Here is some of the wisdom in this story that has contemporary relevance:
1. Our “home” on this planet is a “Garden” whose healthy ecology depends upon a harmony between humans and all other life that neither exploits nor destroys.
2. Humans are made of the same “stuff” – differences in sexuality or race or any other characteristic are real, but do not change our essential nature as humans.
3. Human freedom cannot exist without the possibility of evil. Humans can choose not to follow God’s intentions or wisdom in relationships with other humans or in relation to the environment.
4. Humans are relational and find deep meaning in relationships with each other and with God, suggesting a spiritual as well as a physical and intellectual nature.
5. Deception, lies and hubris bring disruption to life at all levels, ecologically, relationally and spiritually. Adam and Eve lose the Garden, become distant with each other and are cut off from God when they choose to substitute their own wisdom for God’s wisdom.
6. Even when all seems lost, God does not abandon us. As Adam and Eve stand naked outside the Garden, it is God who makes clothes for them, and the journey “back” to the Garden begins, a journey to what Jesus would call the Kingdom of God.

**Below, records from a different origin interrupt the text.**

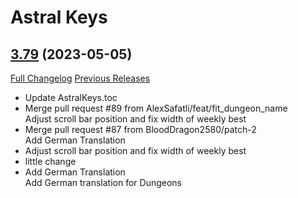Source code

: # Astral Keys

## [3.79](https://github.com/astralguild/AstralKeys/tree/3.79) (2023-05-05)
[Full Changelog](https://github.com/astralguild/AstralKeys/compare/3.78...3.79) [Previous Releases](https://github.com/astralguild/AstralKeys/releases)

- Update AstralKeys.toc  
- Merge pull request #89 from AlexSafatli/feat/fit\_dungeon\_name  
    Adjust scroll bar position and fix width of weekly best  
- Merge pull request #87 from BloodDragon2580/patch-2  
    Add German Translation  
- Adjust scroll bar position and fix width of weekly best  
- little change  
- Add German Translation  
    Add German translation for Dungeons  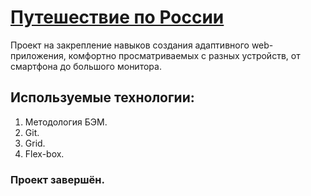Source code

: # [Путешествие по России](https://vmachihin.github.io/Russian_Travel/)

Проект на закрепление навыков создания адаптивного web-приложения, комфортно просматриваемых  с разных устройств, от смартфона до большого монитора.

## Используемые технологии:
1. Методология БЭМ.
2. Git.
3. Grid.
4. Flex-box.

### Проект завершён.
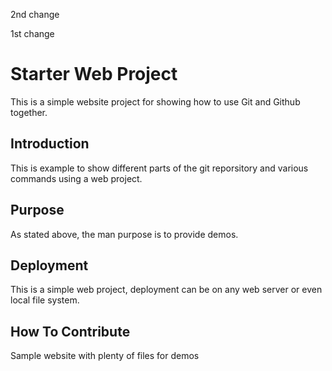 2nd change

1st change


  # Starter Web Project

This is a simple website project for showing how to use Git and Github together.

## Introduction

This is example to show different parts of the git reporsitory and various commands using a web project.

## Purpose

As stated above, the man purpose is to provide demos.

## Deployment

This is a simple web project, deployment can be on any web server or even local file system.

## How To Contribute


Sample website with plenty of files for demos
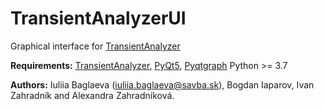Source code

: # TransientAnalyzerUI

Graphical interface for [TransientAnalyzer](https://github.com/IuliiaBaglaeva/TransientAnalyzer)

**Requirements:** 
[TransientAnalyzer](https://github.com/IuliiaBaglaeva/TransientAnalyzer), [PyQt5](https://pypi.org/project/PyQt5/), [Pyqtgraph](https://www.pyqtgraph.org/) Python >= 3.7

**Authors:**  Iuliia Baglaeva (iuliia.baglaeva@savba.sk), Bogdan Iaparov, Ivan Zahradník and Alexandra Zahradníková.
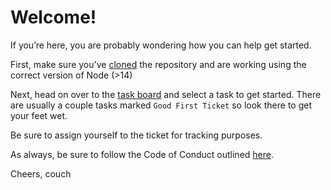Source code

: # Welcome!
If you’re here, you are probably wondering how you can help get started.

First, make sure you've [cloned](https://github.com/ctangney-tulip/axe-viewer) the repository and are working using the correct version of Node (>14)

Next, head on over to the [task board](https://ctangney.nifty.pm/x5ASEsqABRO5A/task) and select a task to get started. There are usually a couple tasks marked `Good First Ticket` so look there to get your feet wet.

Be sure to assign yourself to the ticket for tracking purposes.

As always, be sure to follow the Code of Conduct outlined [here](./CODE_OF_CONDUCT.md).

Cheers,
couch
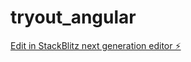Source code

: # tryout_angular

[Edit in StackBlitz next generation editor ⚡️](https://stackblitz.com/~/github.com/moerastrid/tryout_angular)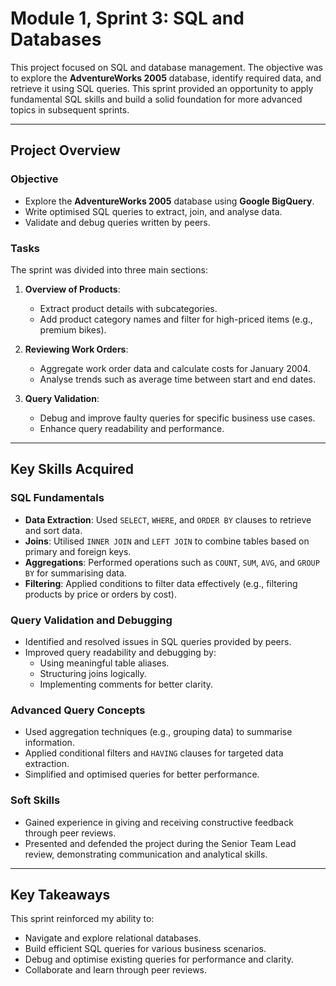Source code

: # Module 1, Sprint 3: SQL and Databases

This project focused on SQL and database management. The objective was to explore the **AdventureWorks 2005** database, identify required data, and retrieve it using SQL queries. This sprint provided an opportunity to apply fundamental SQL skills and build a solid foundation for more advanced topics in subsequent sprints.

---

## Project Overview

### Objective
- Explore the **AdventureWorks 2005** database using **Google BigQuery**.
- Write optimised SQL queries to extract, join, and analyse data.
- Validate and debug queries written by peers.

### Tasks
The sprint was divided into three main sections:

1. **Overview of Products**:
   - Extract product details with subcategories.
   - Add product category names and filter for high-priced items (e.g., premium bikes).

2. **Reviewing Work Orders**:
   - Aggregate work order data and calculate costs for January 2004.
   - Analyse trends such as average time between start and end dates.

3. **Query Validation**:
   - Debug and improve faulty queries for specific business use cases.
   - Enhance query readability and performance.

---

## Key Skills Acquired

### SQL Fundamentals
- **Data Extraction**: Used `SELECT`, `WHERE`, and `ORDER BY` clauses to retrieve and sort data.
- **Joins**: Utilised `INNER JOIN` and `LEFT JOIN` to combine tables based on primary and foreign keys.
- **Aggregations**: Performed operations such as `COUNT`, `SUM`, `AVG`, and `GROUP BY` for summarising data.
- **Filtering**: Applied conditions to filter data effectively (e.g., filtering products by price or orders by cost).

### Query Validation and Debugging
- Identified and resolved issues in SQL queries provided by peers.
- Improved query readability and debugging by:
  - Using meaningful table aliases.
  - Structuring joins logically.
  - Implementing comments for better clarity.

### Advanced Query Concepts
- Used aggregation techniques (e.g., grouping data) to summarise information.
- Applied conditional filters and `HAVING` clauses for targeted data extraction.
- Simplified and optimised queries for better performance.

### Soft Skills
- Gained experience in giving and receiving constructive feedback through peer reviews.
- Presented and defended the project during the Senior Team Lead review, demonstrating communication and analytical skills.

---

## Key Takeaways
This sprint reinforced my ability to:
- Navigate and explore relational databases.
- Build efficient SQL queries for various business scenarios.
- Debug and optimise existing queries for performance and clarity.
- Collaborate and learn through peer reviews.
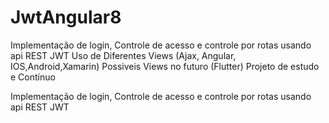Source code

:# JwtAngular8
Implementação de login, Controle de acesso e controle por rotas usando api REST JWT
Uso de Diferentes Views (Ajax, Angular, IOS,Android,Xamarin)
Possiveis Views no futuro (Flutter)
Projeto de estudo e Contínuo

Implementação de login, Controle de acesso e controle por rotas usando api REST JWT
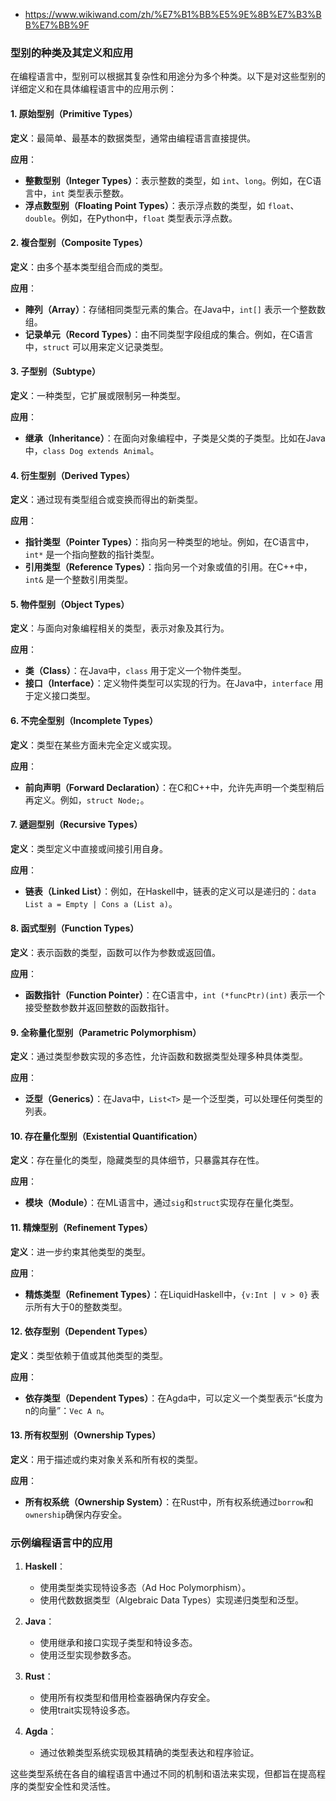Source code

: - https://www.wikiwand.com/zh/%E7%B1%BB%E5%9E%8B%E7%B3%BB%E7%BB%9F

### 型别的种类及其定义和应用

在编程语言中，型别可以根据其复杂性和用途分为多个种类。以下是对这些型别的详细定义和在具体编程语言中的应用示例：

#### 1. 原始型别（Primitive Types）

**定义**：最简单、最基本的数据类型，通常由编程语言直接提供。

**应用**：
- **整數型别（Integer Types）**：表示整数的类型，如 `int`、`long`。例如，在C语言中，`int` 类型表示整数。
- **浮点数型别（Floating Point Types）**：表示浮点数的类型，如 `float`、`double`。例如，在Python中，`float` 类型表示浮点数。

#### 2. 複合型别（Composite Types）

**定义**：由多个基本类型组合而成的类型。

**应用**：
- **陣列（Array）**：存储相同类型元素的集合。在Java中，`int[]` 表示一个整数数组。
- **记录单元（Record Types）**：由不同类型字段组成的集合。例如，在C语言中，`struct` 可以用来定义记录类型。

#### 3. 子型别（Subtype）

**定义**：一种类型，它扩展或限制另一种类型。

**应用**：
- **继承（Inheritance）**：在面向对象编程中，子类是父类的子类型。比如在Java中，`class Dog extends Animal`。

#### 4. 衍生型别（Derived Types）

**定义**：通过现有类型组合或变换而得出的新类型。

**应用**：
- **指针类型（Pointer Types）**：指向另一种类型的地址。例如，在C语言中，`int*` 是一个指向整数的指针类型。
- **引用类型（Reference Types）**：指向另一个对象或值的引用。在C++中，`int&` 是一个整数引用类型。

#### 5. 物件型别（Object Types）

**定义**：与面向对象编程相关的类型，表示对象及其行为。

**应用**：
- **类（Class）**：在Java中，`class` 用于定义一个物件类型。
- **接口（Interface）**：定义物件类型可以实现的行为。在Java中，`interface` 用于定义接口类型。

#### 6. 不完全型别（Incomplete Types）

**定义**：类型在某些方面未完全定义或实现。

**应用**：
- **前向声明（Forward Declaration）**：在C和C++中，允许先声明一个类型稍后再定义。例如，`struct Node;`。

#### 7. 遞迴型别（Recursive Types）

**定义**：类型定义中直接或间接引用自身。

**应用**：
- **链表（Linked List）**：例如，在Haskell中，链表的定义可以是递归的：`data List a = Empty | Cons a (List a)`。

#### 8. 函式型别（Function Types）

**定义**：表示函数的类型，函数可以作为参数或返回值。

**应用**：
- **函数指针（Function Pointer）**：在C语言中，`int (*funcPtr)(int)` 表示一个接受整数参数并返回整数的函数指针。

#### 9. 全称量化型别（Parametric Polymorphism）

**定义**：通过类型参数实现的多态性，允许函数和数据类型处理多种具体类型。

**应用**：
- **泛型（Generics）**：在Java中，`List<T>` 是一个泛型类，可以处理任何类型的列表。

#### 10. 存在量化型别（Existential Quantification）

**定义**：存在量化的类型，隐藏类型的具体细节，只暴露其存在性。

**应用**：
- **模块（Module）**：在ML语言中，通过`sig`和`struct`实现存在量化类型。

#### 11. 精煉型别（Refinement Types）

**定义**：进一步约束其他类型的类型。

**应用**：
- **精炼类型（Refinement Types）**：在LiquidHaskell中，`{v:Int | v > 0}` 表示所有大于0的整数类型。

#### 12. 依存型别（Dependent Types）

**定义**：类型依赖于值或其他类型的类型。

**应用**：
- **依存类型（Dependent Types）**：在Agda中，可以定义一个类型表示“长度为n的向量”：`Vec A n`。

#### 13. 所有权型别（Ownership Types）

**定义**：用于描述或约束对象关系和所有权的类型。

**应用**：
- **所有权系统（Ownership System）**：在Rust中，所有权系统通过`borrow`和`ownership`确保内存安全。

### 示例编程语言中的应用

1. **Haskell**：
   - 使用类型类实现特设多态（Ad Hoc Polymorphism）。
   - 使用代数数据类型（Algebraic Data Types）实现递归类型和泛型。

2. **Java**：
   - 使用继承和接口实现子类型和特设多态。
   - 使用泛型实现参数多态。

3. **Rust**：
   - 使用所有权类型和借用检查器确保内存安全。
   - 使用trait实现特设多态。

4. **Agda**：
   - 通过依赖类型系统实现极其精确的类型表达和程序验证。

这些类型系统在各自的编程语言中通过不同的机制和语法来实现，但都旨在提高程序的类型安全性和灵活性。
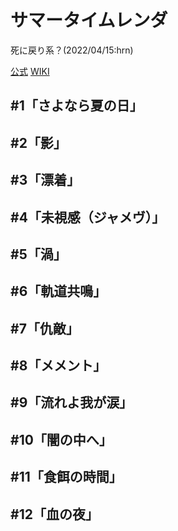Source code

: # サマータイムレンダ

死に戻り系？(2022/04/15:hrn)

[公式](https://summertime-anime.com/) 
[WIKI](https://ja.wikipedia.org/wiki/%E3%82%B5%E3%83%9E%E3%83%BC%E3%82%BF%E3%82%A4%E3%83%A0%E3%83%AC%E3%83%B3%E3%83%80) 

## #1「さよなら夏の日」

## #2「影」

## #3「漂着」

## #4「未視感（ジャメヴ）」

## #5「渦」

## #6「軌道共鳴」

## #7「仇敵」

## #8「メメント」

## #9「流れよ我が涙」

## #10「闇の中へ」

## #11「食餌の時間」

## #12「血の夜」
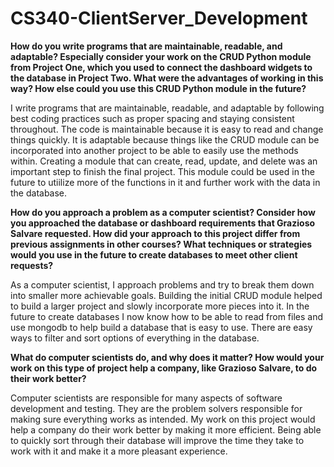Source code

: # CS340-ClientServer_Development

**How do you write programs that are maintainable, readable, and adaptable? Especially consider your work on the CRUD Python module from Project One, which you used to connect the dashboard widgets to the database in Project Two. What were the advantages of working in this way? How else could you use this CRUD Python module in the future?**

I write programs that are maintainable, readable, and adaptable by following best coding practices such as proper spacing and staying consistent throughout. The code is maintainable because it is easy to read and change things quickly. It is adaptable because things like the CRUD module can be incorporated into another project to be able to easily use the methods within. Creating a module that can create, read, update, and delete was an important step to finish the final project. This module could be used in the future to utiilize more of the functions in it and further work with the data in the database.

**How do you approach a problem as a computer scientist? Consider how you approached the database or dashboard requirements that Grazioso Salvare requested. How did your approach to this project differ from previous assignments in other courses? What techniques or strategies would you use in the future to create databases to meet other client requests?**

As a computer scientist, I approach problems and try to break them down into smaller more achievable goals. Building the initial CRUD module helped to build a larger project and slowly incorporate more pieces into it. In the future to create databases I now know how to be able to read from files and use mongodb to help build a database that is easy to use. There are easy ways to filter and sort options of everything in the database.

**What do computer scientists do, and why does it matter? How would your work on this type of project help a company, like Grazioso Salvare, to do their work better?**

Computer scientists are responsible for many aspects of software development and testing. They are the problem solvers responsible for making sure everything works as intended. My work on this project would help a company do their work better by making it more efficient. Being able to quickly sort through their database will improve the time they take to work with it and make it a more pleasant experience.
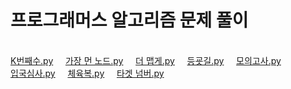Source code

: # 프로그래머스 알고리즘 문제 풀이
<br>[K번째수.py](https://github.com/Changyoon-Lee/TIL/blob/master/%EC%95%8C%EA%B3%A0%EB%A6%AC%EC%A6%98%20%EA%B3%B5%EB%B6%80/programmers/K%EB%B2%88%EC%A7%B8%EC%88%98.py) &nbsp;&nbsp;&nbsp;&nbsp;[가장 먼 노드.py](https://github.com/Changyoon-Lee/TIL/blob/master/%EC%95%8C%EA%B3%A0%EB%A6%AC%EC%A6%98%20%EA%B3%B5%EB%B6%80/programmers/%EA%B0%80%EC%9E%A5%20%EB%A8%BC%20%EB%85%B8%EB%93%9C.py) &nbsp;&nbsp;&nbsp;&nbsp;[더 맵게.py](https://github.com/Changyoon-Lee/TIL/blob/master/%EC%95%8C%EA%B3%A0%EB%A6%AC%EC%A6%98%20%EA%B3%B5%EB%B6%80/programmers/%EB%8D%94%20%EB%A7%B5%EA%B2%8C.py) &nbsp;&nbsp;&nbsp;&nbsp;[등굣길.py](https://github.com/Changyoon-Lee/TIL/blob/master/%EC%95%8C%EA%B3%A0%EB%A6%AC%EC%A6%98%20%EA%B3%B5%EB%B6%80/programmers/%EB%93%B1%EA%B5%A3%EA%B8%B8.py) &nbsp;&nbsp;&nbsp;&nbsp;[모의고사.py](https://github.com/Changyoon-Lee/TIL/blob/master/%EC%95%8C%EA%B3%A0%EB%A6%AC%EC%A6%98%20%EA%B3%B5%EB%B6%80/programmers/%EB%AA%A8%EC%9D%98%EA%B3%A0%EC%82%AC.py) &nbsp;&nbsp;&nbsp;&nbsp;<br>[입국심사.py](https://github.com/Changyoon-Lee/TIL/blob/master/%EC%95%8C%EA%B3%A0%EB%A6%AC%EC%A6%98%20%EA%B3%B5%EB%B6%80/programmers/%EC%9E%85%EA%B5%AD%EC%8B%AC%EC%82%AC.py) &nbsp;&nbsp;&nbsp;&nbsp;[체육복.py](https://github.com/Changyoon-Lee/TIL/blob/master/%EC%95%8C%EA%B3%A0%EB%A6%AC%EC%A6%98%20%EA%B3%B5%EB%B6%80/programmers/%EC%B2%B4%EC%9C%A1%EB%B3%B5.py) &nbsp;&nbsp;&nbsp;&nbsp;[타겟 넘버.py](https://github.com/Changyoon-Lee/TIL/blob/master/%EC%95%8C%EA%B3%A0%EB%A6%AC%EC%A6%98%20%EA%B3%B5%EB%B6%80/programmers/%ED%83%80%EA%B2%9F%20%EB%84%98%EB%B2%84.py) &nbsp;&nbsp;&nbsp;&nbsp;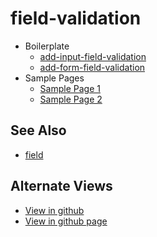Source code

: # field-validation

- Boilerplate
	- [add-input-field-validation](src/add-input-field-validation.js)
	- [add-form-field-validation](src/add-form-field-validation.js)
- Sample Pages
	- [Sample Page 1](sample/sample-1.html)
	- [Sample Page 2](sample/sample-2.html)

## See Also

- [field](https://github.com/JamesRobertHugginsNgo/field)

## Alternate Views

- [View in github](https://github.com/JamesRobertHugginsNgo/field-validation)
- [View in github page](https://jamesroberthugginsngo.github.io/field-validation/)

Lent is a time to reflect on our lives, and particularly how we relate to each other and to God. There are few better helps than the story the Yahwist told many centuries ago, a story we can hold up like a mirror to discover the nature of God, our environment, our humanity, our struggle with evil and God’s intention to bring us “home” to the Garden.
And nowhere is this intention more explicitly revealed than in the death and resurrection of Jesus which we celebrate at Easter!